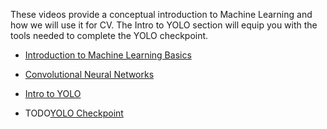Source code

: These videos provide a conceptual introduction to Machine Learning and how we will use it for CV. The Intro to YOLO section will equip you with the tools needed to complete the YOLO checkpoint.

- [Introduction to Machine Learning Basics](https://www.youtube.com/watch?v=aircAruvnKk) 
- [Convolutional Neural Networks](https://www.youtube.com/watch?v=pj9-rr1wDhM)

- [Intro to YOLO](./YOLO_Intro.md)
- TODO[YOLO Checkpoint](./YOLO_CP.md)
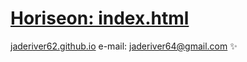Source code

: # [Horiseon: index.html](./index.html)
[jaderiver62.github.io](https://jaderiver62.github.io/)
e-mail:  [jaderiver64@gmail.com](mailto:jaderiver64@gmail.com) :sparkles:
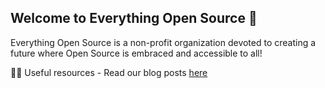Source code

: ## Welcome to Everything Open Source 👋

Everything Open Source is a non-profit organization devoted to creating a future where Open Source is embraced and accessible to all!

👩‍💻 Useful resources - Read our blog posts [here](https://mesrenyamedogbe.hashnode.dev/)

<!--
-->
..........
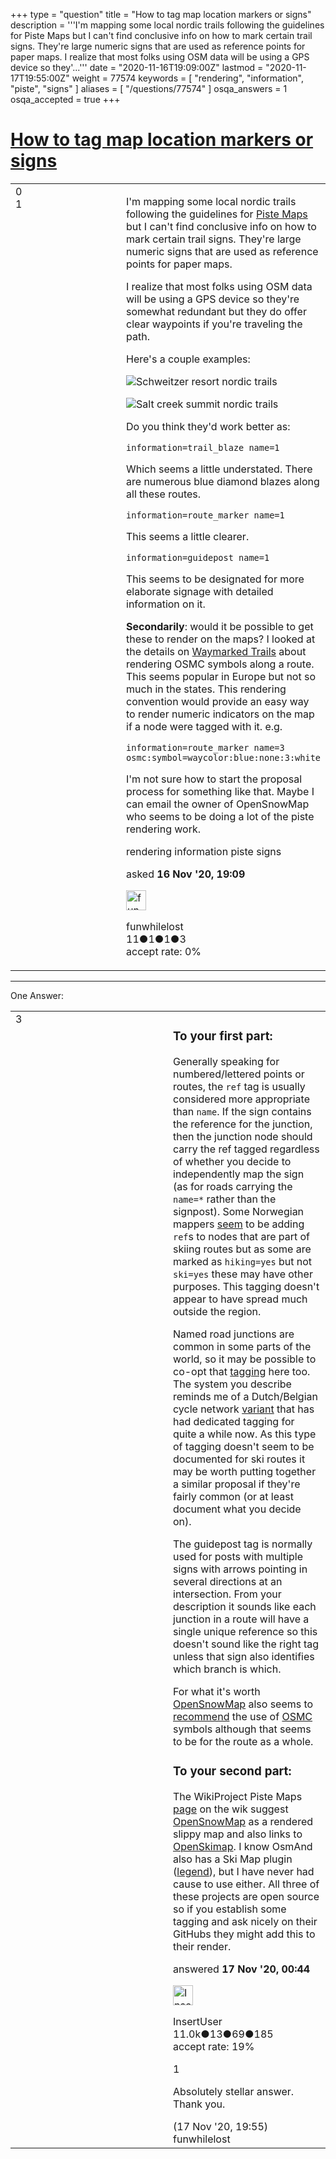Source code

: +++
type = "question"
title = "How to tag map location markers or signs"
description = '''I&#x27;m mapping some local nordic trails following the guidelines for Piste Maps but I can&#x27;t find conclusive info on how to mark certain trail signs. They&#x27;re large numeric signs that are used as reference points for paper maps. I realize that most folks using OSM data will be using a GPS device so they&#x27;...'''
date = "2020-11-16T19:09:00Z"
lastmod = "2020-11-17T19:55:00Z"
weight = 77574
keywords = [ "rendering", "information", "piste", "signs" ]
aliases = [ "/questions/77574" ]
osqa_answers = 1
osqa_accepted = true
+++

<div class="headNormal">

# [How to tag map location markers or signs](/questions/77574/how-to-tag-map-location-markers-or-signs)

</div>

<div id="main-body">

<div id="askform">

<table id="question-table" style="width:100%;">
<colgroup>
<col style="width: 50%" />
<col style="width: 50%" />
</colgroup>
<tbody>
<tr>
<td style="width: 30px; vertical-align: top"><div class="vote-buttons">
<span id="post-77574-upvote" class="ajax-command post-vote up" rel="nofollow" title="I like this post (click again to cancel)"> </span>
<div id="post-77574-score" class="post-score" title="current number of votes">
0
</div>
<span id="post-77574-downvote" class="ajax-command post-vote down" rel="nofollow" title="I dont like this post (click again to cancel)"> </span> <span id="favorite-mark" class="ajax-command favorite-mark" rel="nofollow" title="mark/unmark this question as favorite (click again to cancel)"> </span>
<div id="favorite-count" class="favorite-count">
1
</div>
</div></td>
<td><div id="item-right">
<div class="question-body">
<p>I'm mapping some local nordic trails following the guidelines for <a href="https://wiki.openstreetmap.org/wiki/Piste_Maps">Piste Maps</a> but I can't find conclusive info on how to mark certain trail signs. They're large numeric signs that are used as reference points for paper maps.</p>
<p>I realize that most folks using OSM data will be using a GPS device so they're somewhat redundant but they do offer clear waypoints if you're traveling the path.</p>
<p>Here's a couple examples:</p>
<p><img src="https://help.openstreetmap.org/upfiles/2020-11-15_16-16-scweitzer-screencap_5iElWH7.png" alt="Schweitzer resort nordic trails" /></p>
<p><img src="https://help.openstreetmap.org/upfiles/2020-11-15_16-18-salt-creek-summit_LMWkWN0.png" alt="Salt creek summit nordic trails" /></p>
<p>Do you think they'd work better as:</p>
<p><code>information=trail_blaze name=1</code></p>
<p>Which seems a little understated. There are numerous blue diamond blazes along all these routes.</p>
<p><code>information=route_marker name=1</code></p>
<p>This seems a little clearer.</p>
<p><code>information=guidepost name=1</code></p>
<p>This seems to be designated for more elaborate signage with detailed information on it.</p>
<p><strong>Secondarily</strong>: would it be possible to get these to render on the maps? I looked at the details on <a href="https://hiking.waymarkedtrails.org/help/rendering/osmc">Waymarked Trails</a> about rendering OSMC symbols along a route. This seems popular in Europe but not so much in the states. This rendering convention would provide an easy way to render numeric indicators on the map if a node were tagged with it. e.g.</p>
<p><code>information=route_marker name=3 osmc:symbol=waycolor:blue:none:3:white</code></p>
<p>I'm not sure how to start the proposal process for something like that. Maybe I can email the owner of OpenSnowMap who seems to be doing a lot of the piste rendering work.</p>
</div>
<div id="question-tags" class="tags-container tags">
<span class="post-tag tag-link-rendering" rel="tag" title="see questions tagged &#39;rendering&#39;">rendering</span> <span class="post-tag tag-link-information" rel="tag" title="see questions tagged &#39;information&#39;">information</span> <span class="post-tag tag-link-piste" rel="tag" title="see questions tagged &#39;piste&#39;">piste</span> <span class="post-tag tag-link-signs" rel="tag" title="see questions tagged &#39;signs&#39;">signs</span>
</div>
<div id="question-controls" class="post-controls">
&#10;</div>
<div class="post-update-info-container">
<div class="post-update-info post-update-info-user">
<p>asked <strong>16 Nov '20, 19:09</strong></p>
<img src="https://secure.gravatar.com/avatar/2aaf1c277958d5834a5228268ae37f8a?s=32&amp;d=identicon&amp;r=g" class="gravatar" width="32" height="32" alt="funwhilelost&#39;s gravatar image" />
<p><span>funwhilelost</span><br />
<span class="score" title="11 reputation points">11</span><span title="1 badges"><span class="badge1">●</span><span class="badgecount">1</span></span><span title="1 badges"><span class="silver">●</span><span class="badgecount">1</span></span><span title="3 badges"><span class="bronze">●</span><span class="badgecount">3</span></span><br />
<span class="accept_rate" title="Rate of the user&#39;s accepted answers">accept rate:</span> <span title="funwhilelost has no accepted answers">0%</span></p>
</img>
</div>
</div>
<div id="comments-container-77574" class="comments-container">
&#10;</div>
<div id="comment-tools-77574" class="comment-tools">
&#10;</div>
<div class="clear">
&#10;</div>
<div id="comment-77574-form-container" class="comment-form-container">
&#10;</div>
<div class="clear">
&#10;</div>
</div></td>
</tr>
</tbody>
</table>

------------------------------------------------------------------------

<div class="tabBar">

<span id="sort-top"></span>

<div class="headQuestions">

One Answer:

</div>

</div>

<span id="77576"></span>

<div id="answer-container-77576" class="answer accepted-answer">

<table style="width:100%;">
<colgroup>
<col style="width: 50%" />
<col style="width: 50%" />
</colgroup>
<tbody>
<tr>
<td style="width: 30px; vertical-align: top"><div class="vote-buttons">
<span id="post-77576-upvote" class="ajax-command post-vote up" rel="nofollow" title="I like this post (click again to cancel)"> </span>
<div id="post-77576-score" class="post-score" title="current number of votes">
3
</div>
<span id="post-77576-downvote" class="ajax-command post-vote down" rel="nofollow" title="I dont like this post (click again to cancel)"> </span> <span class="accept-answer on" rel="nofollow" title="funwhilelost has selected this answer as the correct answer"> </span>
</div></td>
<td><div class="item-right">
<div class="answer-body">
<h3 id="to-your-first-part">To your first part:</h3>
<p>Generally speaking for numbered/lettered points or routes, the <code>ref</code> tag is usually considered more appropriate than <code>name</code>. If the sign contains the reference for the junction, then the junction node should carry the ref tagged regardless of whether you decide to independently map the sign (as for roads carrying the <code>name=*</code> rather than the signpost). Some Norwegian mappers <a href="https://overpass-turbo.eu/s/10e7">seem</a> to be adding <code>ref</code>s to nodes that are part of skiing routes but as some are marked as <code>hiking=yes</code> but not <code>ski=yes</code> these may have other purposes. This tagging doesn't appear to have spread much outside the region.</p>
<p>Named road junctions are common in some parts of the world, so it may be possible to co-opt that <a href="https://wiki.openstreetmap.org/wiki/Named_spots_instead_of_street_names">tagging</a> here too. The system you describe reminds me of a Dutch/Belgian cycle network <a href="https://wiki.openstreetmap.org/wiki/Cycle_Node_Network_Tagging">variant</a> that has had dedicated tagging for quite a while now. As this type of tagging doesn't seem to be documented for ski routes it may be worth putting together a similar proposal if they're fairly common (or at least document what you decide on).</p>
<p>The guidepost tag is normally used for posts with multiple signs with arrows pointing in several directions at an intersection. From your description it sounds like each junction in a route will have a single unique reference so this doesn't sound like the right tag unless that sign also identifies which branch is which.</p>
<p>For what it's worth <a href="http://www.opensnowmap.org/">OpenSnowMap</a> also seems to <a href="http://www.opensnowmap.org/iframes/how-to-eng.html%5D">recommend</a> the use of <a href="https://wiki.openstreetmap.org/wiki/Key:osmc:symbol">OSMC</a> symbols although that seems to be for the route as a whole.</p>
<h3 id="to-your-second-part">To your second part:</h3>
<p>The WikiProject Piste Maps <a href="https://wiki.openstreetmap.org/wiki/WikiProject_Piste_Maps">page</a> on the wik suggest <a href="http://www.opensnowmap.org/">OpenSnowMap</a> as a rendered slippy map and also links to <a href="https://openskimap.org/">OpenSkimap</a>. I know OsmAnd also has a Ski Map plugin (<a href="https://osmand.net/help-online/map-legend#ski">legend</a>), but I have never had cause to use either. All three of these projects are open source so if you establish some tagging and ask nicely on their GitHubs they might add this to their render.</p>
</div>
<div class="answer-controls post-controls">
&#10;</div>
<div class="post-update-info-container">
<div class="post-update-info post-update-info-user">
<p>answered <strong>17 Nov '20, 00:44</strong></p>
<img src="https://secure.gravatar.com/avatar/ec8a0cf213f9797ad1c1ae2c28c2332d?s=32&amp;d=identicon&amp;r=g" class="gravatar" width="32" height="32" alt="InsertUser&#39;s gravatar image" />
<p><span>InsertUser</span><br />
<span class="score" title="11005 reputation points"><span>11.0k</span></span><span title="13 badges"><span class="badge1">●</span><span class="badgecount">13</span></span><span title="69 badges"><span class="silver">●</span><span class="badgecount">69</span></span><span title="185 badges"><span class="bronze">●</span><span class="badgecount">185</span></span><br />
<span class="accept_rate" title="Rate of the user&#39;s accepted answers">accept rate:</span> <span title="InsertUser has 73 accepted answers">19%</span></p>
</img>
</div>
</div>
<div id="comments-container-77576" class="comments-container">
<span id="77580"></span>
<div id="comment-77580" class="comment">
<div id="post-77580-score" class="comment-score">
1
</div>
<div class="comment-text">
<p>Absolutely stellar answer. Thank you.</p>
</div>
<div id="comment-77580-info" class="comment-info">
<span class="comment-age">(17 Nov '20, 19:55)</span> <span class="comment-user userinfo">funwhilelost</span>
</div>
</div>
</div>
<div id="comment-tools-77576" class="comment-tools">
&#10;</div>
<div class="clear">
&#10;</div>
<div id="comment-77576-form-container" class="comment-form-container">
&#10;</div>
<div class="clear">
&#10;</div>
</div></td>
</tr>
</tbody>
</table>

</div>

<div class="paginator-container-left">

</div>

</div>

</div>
..........
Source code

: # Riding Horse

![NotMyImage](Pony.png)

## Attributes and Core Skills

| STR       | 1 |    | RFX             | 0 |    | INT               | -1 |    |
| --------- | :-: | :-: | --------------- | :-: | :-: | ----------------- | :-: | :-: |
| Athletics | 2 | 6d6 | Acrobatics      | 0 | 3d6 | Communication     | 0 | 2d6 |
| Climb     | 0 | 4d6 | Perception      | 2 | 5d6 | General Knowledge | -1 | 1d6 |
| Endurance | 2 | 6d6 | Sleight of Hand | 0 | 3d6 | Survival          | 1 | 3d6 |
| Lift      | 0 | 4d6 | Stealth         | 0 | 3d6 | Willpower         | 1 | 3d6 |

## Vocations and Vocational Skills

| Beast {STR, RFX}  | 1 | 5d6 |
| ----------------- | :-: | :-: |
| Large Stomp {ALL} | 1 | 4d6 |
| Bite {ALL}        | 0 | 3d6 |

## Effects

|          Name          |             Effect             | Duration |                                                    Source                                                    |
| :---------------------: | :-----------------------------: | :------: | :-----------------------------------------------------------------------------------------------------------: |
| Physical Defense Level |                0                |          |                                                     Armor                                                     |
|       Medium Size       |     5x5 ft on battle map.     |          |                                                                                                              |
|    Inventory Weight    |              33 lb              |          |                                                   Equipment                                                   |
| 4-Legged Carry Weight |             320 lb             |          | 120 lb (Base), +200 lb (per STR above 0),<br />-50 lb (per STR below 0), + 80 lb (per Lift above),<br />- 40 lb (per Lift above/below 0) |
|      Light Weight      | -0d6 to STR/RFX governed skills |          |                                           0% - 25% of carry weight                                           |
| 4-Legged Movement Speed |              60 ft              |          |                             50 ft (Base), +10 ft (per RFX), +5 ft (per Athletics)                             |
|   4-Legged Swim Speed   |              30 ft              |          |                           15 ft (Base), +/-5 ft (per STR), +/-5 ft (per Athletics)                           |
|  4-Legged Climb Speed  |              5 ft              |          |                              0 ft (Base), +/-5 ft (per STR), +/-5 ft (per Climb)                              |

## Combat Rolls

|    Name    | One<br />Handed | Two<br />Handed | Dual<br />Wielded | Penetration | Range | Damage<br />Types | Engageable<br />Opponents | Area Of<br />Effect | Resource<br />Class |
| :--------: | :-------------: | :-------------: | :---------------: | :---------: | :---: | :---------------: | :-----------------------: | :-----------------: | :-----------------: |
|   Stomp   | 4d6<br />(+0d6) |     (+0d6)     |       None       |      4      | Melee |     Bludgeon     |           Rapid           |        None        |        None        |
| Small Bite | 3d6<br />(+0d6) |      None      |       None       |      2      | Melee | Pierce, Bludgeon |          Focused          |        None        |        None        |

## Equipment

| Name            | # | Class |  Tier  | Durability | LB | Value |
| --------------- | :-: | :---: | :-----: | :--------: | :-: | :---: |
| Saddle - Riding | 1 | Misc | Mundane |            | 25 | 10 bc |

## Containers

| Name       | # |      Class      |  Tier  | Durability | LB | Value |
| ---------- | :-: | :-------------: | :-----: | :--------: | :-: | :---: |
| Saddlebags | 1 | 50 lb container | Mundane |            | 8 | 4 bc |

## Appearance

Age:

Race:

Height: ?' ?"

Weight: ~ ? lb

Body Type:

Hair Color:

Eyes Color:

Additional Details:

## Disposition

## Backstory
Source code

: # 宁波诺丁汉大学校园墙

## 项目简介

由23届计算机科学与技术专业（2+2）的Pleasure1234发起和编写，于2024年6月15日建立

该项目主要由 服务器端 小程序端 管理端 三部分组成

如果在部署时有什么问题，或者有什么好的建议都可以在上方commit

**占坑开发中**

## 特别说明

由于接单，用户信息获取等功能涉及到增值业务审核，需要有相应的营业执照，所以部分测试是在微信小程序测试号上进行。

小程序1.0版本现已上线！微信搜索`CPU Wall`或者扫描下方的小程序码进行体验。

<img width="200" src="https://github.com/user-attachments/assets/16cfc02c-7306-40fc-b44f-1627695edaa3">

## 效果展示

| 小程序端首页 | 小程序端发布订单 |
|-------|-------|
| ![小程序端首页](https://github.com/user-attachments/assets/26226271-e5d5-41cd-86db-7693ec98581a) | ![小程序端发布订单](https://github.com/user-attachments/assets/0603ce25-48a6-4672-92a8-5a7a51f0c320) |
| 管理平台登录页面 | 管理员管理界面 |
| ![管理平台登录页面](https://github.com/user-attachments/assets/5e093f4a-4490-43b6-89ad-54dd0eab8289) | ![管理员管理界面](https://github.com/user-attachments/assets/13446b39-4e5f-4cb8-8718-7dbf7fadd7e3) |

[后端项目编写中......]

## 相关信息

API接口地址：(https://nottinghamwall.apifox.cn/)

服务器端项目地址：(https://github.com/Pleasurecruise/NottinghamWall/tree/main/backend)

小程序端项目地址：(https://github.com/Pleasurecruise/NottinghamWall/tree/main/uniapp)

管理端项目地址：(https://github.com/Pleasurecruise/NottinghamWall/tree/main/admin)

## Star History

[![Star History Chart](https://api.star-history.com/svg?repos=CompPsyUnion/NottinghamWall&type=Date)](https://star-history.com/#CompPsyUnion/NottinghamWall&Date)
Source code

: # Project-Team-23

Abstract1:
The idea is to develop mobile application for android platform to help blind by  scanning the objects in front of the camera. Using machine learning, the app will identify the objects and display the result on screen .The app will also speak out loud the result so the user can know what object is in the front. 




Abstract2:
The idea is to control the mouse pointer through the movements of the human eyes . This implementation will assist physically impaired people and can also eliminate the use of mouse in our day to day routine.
..........
— EXERCISE PROMPT —
Would you please return every line in the listing where "Durability" shows up?

— EXERCISE SOLUTION —
| Name            | # | Class |  Tier  | Durability | LB | Value |
| Name       | # |      Class      |  Tier  | Durability | LB | Value |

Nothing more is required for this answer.